Exercise requirements - Only the lines below starting at the one containing "Tipičen He-Ne laser" and ending at the one containing "katero teče električni" belong in the answer, each copied exactly.

Items from a data source

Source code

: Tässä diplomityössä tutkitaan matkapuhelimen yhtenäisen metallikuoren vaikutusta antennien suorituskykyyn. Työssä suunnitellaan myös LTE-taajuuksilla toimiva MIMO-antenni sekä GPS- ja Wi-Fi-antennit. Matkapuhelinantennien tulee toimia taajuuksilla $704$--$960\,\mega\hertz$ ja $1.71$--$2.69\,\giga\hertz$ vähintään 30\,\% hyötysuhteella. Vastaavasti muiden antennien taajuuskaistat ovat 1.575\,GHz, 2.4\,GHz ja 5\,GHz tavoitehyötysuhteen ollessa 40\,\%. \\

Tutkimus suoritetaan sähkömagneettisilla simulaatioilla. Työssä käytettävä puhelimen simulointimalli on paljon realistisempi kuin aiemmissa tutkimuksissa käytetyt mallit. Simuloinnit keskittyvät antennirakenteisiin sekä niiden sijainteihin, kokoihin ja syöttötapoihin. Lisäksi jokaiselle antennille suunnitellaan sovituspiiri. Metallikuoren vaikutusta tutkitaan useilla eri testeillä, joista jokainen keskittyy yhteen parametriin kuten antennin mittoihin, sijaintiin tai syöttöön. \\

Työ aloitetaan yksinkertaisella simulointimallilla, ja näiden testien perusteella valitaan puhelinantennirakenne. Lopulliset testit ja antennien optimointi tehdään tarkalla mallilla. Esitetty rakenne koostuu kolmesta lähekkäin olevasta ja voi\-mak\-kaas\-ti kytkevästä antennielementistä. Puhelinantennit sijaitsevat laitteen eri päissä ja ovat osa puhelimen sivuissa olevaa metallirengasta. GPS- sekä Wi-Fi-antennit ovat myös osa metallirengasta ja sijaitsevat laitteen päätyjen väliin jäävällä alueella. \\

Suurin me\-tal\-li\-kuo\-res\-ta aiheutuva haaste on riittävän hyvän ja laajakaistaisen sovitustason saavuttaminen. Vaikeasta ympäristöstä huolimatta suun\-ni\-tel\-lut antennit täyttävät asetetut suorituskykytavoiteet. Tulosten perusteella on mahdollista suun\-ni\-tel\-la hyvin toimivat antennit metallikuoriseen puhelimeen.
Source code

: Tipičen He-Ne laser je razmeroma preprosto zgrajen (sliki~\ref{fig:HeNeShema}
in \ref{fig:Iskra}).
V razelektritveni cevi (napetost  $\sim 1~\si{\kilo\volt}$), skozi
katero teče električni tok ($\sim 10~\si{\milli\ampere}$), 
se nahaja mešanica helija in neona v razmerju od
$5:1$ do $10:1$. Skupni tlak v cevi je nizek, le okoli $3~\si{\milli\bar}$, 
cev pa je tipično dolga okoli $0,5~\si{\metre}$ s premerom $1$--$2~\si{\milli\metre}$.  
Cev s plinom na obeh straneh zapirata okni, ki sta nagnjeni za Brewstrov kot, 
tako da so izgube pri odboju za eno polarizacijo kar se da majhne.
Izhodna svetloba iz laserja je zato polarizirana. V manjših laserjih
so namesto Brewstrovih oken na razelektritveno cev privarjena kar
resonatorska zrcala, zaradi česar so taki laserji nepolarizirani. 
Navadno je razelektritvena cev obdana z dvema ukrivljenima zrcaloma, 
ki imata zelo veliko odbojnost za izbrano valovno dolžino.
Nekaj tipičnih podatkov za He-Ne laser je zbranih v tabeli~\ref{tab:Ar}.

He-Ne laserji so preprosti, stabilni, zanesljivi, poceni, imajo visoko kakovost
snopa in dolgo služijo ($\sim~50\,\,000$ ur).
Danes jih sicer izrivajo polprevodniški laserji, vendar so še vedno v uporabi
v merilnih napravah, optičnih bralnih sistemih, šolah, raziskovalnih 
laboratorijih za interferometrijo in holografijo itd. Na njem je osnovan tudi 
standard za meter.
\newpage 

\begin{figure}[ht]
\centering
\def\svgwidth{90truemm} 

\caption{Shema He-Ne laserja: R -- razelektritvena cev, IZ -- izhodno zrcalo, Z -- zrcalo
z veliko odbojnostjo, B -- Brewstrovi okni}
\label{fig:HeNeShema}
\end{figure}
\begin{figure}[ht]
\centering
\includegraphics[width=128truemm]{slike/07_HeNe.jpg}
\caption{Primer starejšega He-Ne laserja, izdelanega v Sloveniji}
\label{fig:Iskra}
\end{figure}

Reply -
: Tipičen He-Ne laser je razmeroma preprosto zgrajen (sliki~\ref{fig:HeNeShema}
in \ref{fig:Iskra}).
V razelektritveni cevi (napetost  $\sim 1~\si{\kilo\volt}$), skozi
katero teče električni tok ($\sim 10~\si{\milli\ampere}$), 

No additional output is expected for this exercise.